Work task
Find the lines in the listing below that have the word "的洛朗展开" and give their count, nothing else.
===== Supplied information
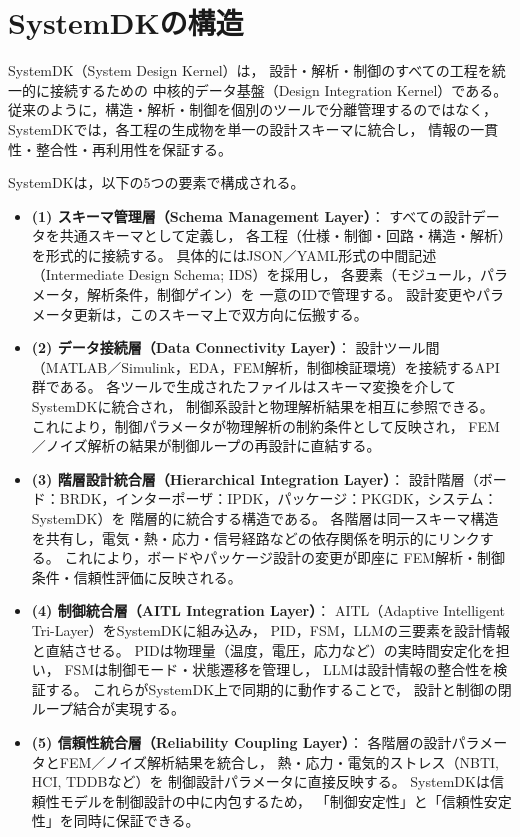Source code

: \section{SystemDKの構造}

SystemDK（System Design Kernel）は，
設計・解析・制御のすべての工程を統一的に接続するための
中核的データ基盤（Design Integration Kernel）である。
従来のように，構造・解析・制御を個別のツールで分離管理するのではなく，
SystemDKでは，各工程の生成物を単一の設計スキーマに統合し，
情報の一貫性・整合性・再利用性を保証する。

\vspace{0.5em}
\noindent SystemDKは，以下の5つの要素で構成される。

\begin{itemize}
  \item \textbf{(1) スキーマ管理層（Schema Management Layer）}：  
  すべての設計データを共通スキーマとして定義し，
  各工程（仕様・制御・回路・構造・解析）を形式的に接続する。
  具体的にはJSON／YAML形式の中間記述（Intermediate Design Schema; IDS）を採用し，
  各要素（モジュール，パラメータ，解析条件，制御ゲイン）を
  一意のIDで管理する。
  設計変更やパラメータ更新は，このスキーマ上で双方向に伝搬する。

  \item \textbf{(2) データ接続層（Data Connectivity Layer）}：  
  設計ツール間（MATLAB／Simulink，EDA，FEM解析，制御検証環境）を接続するAPI群である。
  各ツールで生成されたファイルはスキーマ変換を介してSystemDKに統合され，
  制御系設計と物理解析結果を相互に参照できる。
  これにより，制御パラメータが物理解析の制約条件として反映され，
  FEM／ノイズ解析の結果が制御ループの再設計に直結する。

  \item \textbf{(3) 階層設計統合層（Hierarchical Integration Layer）}：  
  設計階層（ボード：BRDK，インターポーザ：IPDK，パッケージ：PKGDK，システム：SystemDK）を
  階層的に統合する構造である。
  各階層は同一スキーマ構造を共有し，電気・熱・応力・信号経路などの依存関係を明示的にリンクする。
  これにより，ボードやパッケージ設計の変更が即座に
  FEM解析・制御条件・信頼性評価に反映される。

  \item \textbf{(4) 制御統合層（AITL Integration Layer）}：  
  AITL（Adaptive Intelligent Tri-Layer）をSystemDKに組み込み，
  PID，FSM，LLMの三要素を設計情報と直結させる。
  PIDは物理量（温度，電圧，応力など）の実時間安定化を担い，
  FSMは制御モード・状態遷移を管理し，
  LLMは設計情報の整合性を検証する。
  これらがSystemDK上で同期的に動作することで，
  設計と制御の閉ループ結合が実現する。

  \item \textbf{(5) 信頼性統合層（Reliability Coupling Layer）}：  
  各階層の設計パラメータとFEM／ノイズ解析結果を統合し，
  熱・応力・電気的ストレス（NBTI, HCI, TDDBなど）を
  制御設計パラメータに直接反映する。
  SystemDKは信頼性モデルを制御設計の中に内包するため，
  「制御安定性」と「信頼性安定性」を同時に保証できる。
\end{itemize}

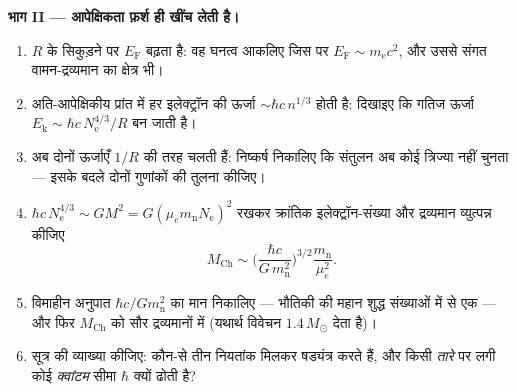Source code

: \begin{problem}
\medskip\noindent\textbf{भाग II --- आपेक्षिकता फ़र्श ही खींच
लेती है।}
\begin{enumerate}[resume]
  \item $R$ के सिकुड़ने पर $E_{\text{F}}$ बढ़ता है: वह घनत्व
        आकलिए जिस पर $E_{\text{F}} \sim m_{\text{e}}c^2$, और उससे
        संगत वामन-द्रव्यमान का क्षेत्र भी।
  \item अति-आपेक्षिकीय प्रांत में हर इलेक्ट्रॉन की ऊर्जा
        $\sim\hbar c\,n^{1/3}$ होती है: दिखाइए कि गतिज ऊर्जा
        $E_{\text{k}} \sim \hbar c\,N_{\text{e}}^{4/3}/R$ बन जाती है।
  \item अब दोनों ऊर्जाएँ $1/R$ की तरह चलती हैं: निष्कर्ष निकालिए
        कि संतुलन अब कोई त्रिज्या नहीं चुनता --- इसके बदले दोनों
        गुणांकों की तुलना कीजिए।
  \item $\hbar c\,N_{\text{e}}^{4/3} \sim
        GM^2 = G(\mu_em_{\text{n}}N_{\text{e}})^2$ रखकर क्रांतिक
        इलेक्ट्रॉन-संख्या और द्रव्यमान व्युत्पन्न कीजिए
        \[
        M_{\text{Ch}} \sim
        \Big(\frac{\hbar c}{G\,m_{\text{n}}^2}\Big)^{3/2}
        \frac{m_{\text{n}}}{\mu_e^2} .
        \]
  \item विमाहीन अनुपात $\hbar c/Gm_{\text{n}}^2$ का मान निकालिए
        --- भौतिकी की महान शुद्ध संख्याओं में से एक --- और फिर
        $M_{\text{Ch}}$ को सौर द्रव्यमानों में (यथार्थ विवेचन
        $1.4\,M_\odot$ देता है)।
  \item सूत्र की व्याख्या कीजिए: कौन-से तीन नियतांक मिलकर षड्यंत्र
        करते हैं, और किसी \emph{तारे} पर लगी कोई \emph{क्वांटम}
        सीमा $\hbar$ क्यों ढोती है?
\end{enumerate}


\end{problem}
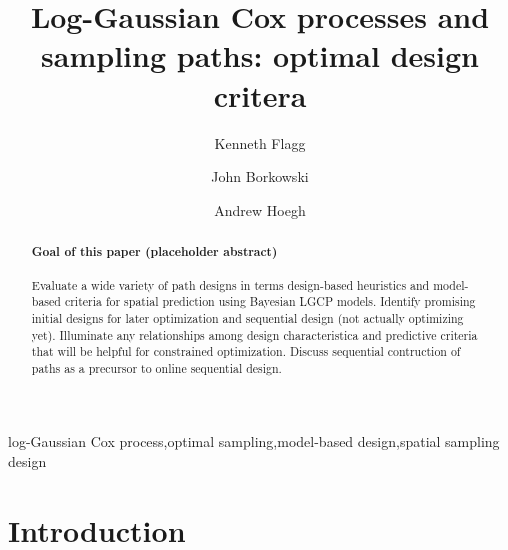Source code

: \documentclass[review]{elsarticle}
\begin{document}
\begin{frontmatter}

\title{Log-Gaussian Cox processes and sampling paths: optimal design critera}

\author[msuaddr]{Kenneth Flagg}

\author[msuaddr]{John Borkowski}
\author[msuaddr]{Andrew Hoegh}

\address[msuaddr]{Department of Mathematical Sciences, Montana State University, Bozeman, MT 59717}

\begin{abstract}

\paragraph{Goal of this paper (placeholder abstract)} Evaluate a wide variety
of path designs in terms design-based heuristics and model-based criteria for
spatial prediction using Bayesian LGCP models. Identify promising initial
designs for later optimization and sequential design (not actually optimizing
yet). Illuminate any relationships among design characteristica and
predictive criteria that will be helpful for constrained optimization. Discuss
sequential contruction of paths as a precursor to online sequential design.

\end{abstract}

\begin{keyword}
log-Gaussian Cox process\sep optimal sampling\sep model-based design\sep spatial sampling design
\end{keyword}

\end{frontmatter}

\linenumbers



\section{Introduction}
\end{document}
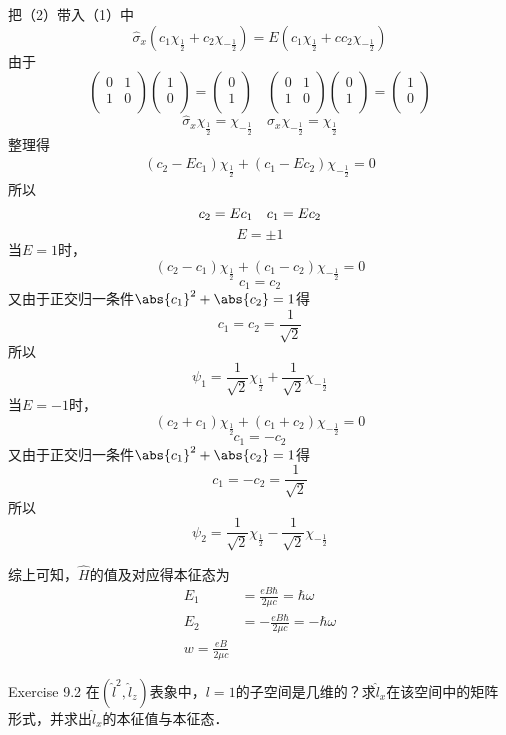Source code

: 把（2）带入（1）中
$$
\hat{\sigma}_x\left( c_1\chi _{\frac{1}{2}}+c_2\chi _{-\frac{1}{2}} \right) =E\left( c_1\chi _{\frac{1}{2}}+cc_2\chi _{-\frac{1}{2}} \right)
$$
由于
$$
\left( \begin{matrix}{}
	0&		1\\
	1&		0\\
\end{matrix} \right) \left( \begin{array}{l}
	1\\
	0\\
\end{array} \right) =\left( \begin{array}{l}
	0\\
	1\\
\end{array} \right) \quad \left( \begin{matrix}{}
	0&		1\\
	1&		0\\
\end{matrix} \right) \left( \begin{array}{l}
	0\\
	1\\
\end{array} \right) =\left( \begin{array}{l}
	1\\
	0\\
\end{array} \right) 
$$
$$
\hat{\sigma}_x\chi _{\frac{1}{2}}=\chi _{-\frac{1}{2}}\quad \hat{\sigma}_x\chi _{-\frac{1}{2}}=\chi _{\frac{1}{2}}
$$
整理得
\begin{align}
\left( c_2-Ec_1 \right) \chi _{\frac{1}{2}}+\left( c_1-Ec_2 \right) \chi _{-\frac{1}{2}}=0
\end{align}
所以
$$
c_2=Ec_1\quad	c_1=Ec_2\\
$$
$$E=\pm 1$$
当$E=1$时，
$$
\left( c_2-c_1 \right) \chi _{\frac{1}{2}}+\left( c_1-c_2 \right) \chi _{-\frac{1}{2}}=0$$$$
c_1=c_2
$$
又由于正交归一条件$\abs{c_1}^2+\abs{c_2}=1$得
$$
c_1=c_2=\frac{1}{\sqrt{2}}
$$
所以
$$
\psi_1=\frac{1}{\sqrt{2}}\chi _{\frac{1}{2}}+\frac{1}{\sqrt{2}}\chi _{-\frac{1}{2}}
$$
当$E=-1$时，
$$
\left( c_2+c_1 \right) \chi _{\frac{1}{2}}+\left( c_1+c_2 \right) \chi _{-\frac{1}{2}}=0$$$$
c_1=-c_2
$$
又由于正交归一条件$\abs{c_1}^2+\abs{c_2}=1$得
$$
c_1=-c_2=\frac{1}{\sqrt{2}}
$$
所以
$$
\psi_2=\frac{1}{\sqrt{2}}\chi _{\frac{1}{2}}-\frac{1}{\sqrt{2}}\chi _{-\frac{1}{2}}
$$

综上可知，$\hat{H}$的值及对应得本征态为
\begin{align}
E_1&=\frac{eB\hbar}{2\mu c}=\hbar \omega\\
E_2&=-\frac{eB\hbar}{2\mu c}=-\hbar \omega\\
w=\frac{eB}{2\mu c}
\end{align}

Exercise 9.2 在$(\hat{l}^2,\hat{l}_z)$表象中，$l=1$的子空间是几维的？求$\hat{l}_x$在该空间中的矩阵形式，并求出$\hat{l}_x$的本征值与本征态．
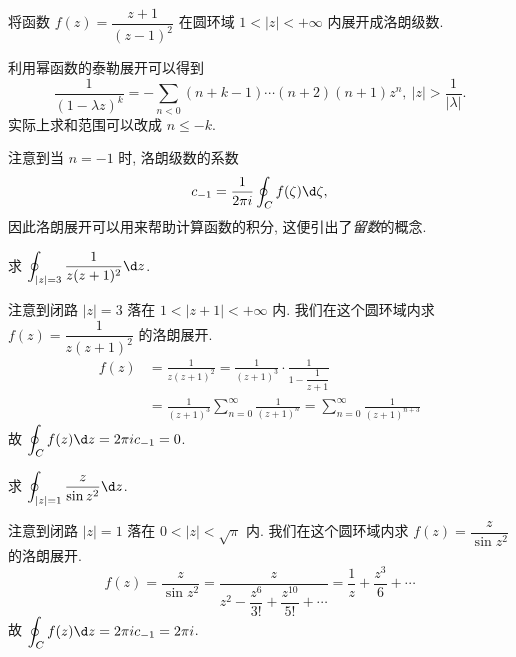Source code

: \begin{exercise}
	将函数 $f(z)=\dfrac{z+1}{(z-1)^2}$ 在圆环域 $1<|z|<+\infty$ 内展开成洛朗级数.
\end{exercise}

利用幂函数的泰勒展开可以得到
\[\frac1{(1-\lambda z)^k}=-\sum_{n<0}(n+k-1)\cdots(n+2)(n+1)z^n,\ |z|>\frac1{|\lambda|}.\]
实际上求和范围可以改成 $n\le -k$.

注意到当 $n=-1$ 时, 洛朗级数的系数
\[c_{-1}=\frac1{2\pi i}\oint_C f(\zeta)\d\zeta,\]
因此洛朗展开可以用来帮助计算函数的积分,
这便引出了\emph{留数}的概念.


\begin{example}
	求 $\displaystyle\oint_{|z|=3}\frac1{z(z+1)^2}\d z$.
\end{example}

\begin{solution}
	注意到闭路 $|z|=3$ 落在 $1<|z+1|<+\infty$ 内.
	{我们在这个圆环域内求 $f(z)=\dfrac1{z(z+1)^2}$ 的洛朗展开.
		\begin{align*}
		f(z)&=\frac1{z(z+1)^2}=\frac1{(z+1)^3}\cdot\frac1{1-\dfrac1{z+1}}\\
		&{=\frac1{(z+1)^3}\sum_{n=0}^\infty\frac1{(z+1)^n}}
		{=\sum_{n=0}^{\infty}\frac1{(z+1)^{n+3}}}
		\end{align*}故
		$\displaystyle\oint_Cf(z)\d z=2\pi i c_{-1}=0$.}
\end{solution}
% 

\begin{example}
	求 $\displaystyle\oint_{|z|=1}\frac{z}{\sin z^2}\d z$.
\end{example}

\begin{solution}
	注意到闭路 $|z|=1$ 落在 $0<|z|<\sqrt \pi$ 内.
	{我们在这个圆环域内求 $f(z)=\dfrac{z}{\sin z^2}$ 的洛朗展开.
		\[
		f(z)=\frac{z}{\sin z^2}=
		\frac{z}{z^2-\dfrac{z^6}{3!}+\dfrac{z^{10}}{5!}+\cdots}
		{=\frac1z+\frac{z^3}6+\cdots}
		\]故
		$\displaystyle\oint_Cf(z)\d z=2\pi i c_{-1}=2\pi i$.}
\end{solution}





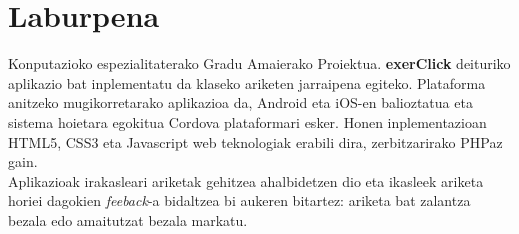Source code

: \section*{Laburpena}

Konputazioko espezialitaterako Gradu Amaierako Proiektua. \textbf{exerClick} deituriko aplikazio bat inplementatu da klaseko ariketen jarraipena egiteko. Plataforma anitzeko mugikorretarako aplikazioa da, Android eta iOS-en balioztatua eta sistema hoietara egokitua Cordova plataformari esker. Honen inplementazioan HTML5, CSS3 eta Javascript web teknologiak erabili dira, zerbitzarirako PHPaz gain.\\

Aplikazioak irakasleari ariketak gehitzea ahalbidetzen dio eta ikasleek ariketa horiei dagokien \textit{feeback}-a bidaltzea bi aukeren bitartez: ariketa bat zalantza bezala edo amaitutzat bezala markatu.\\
==========
Result
2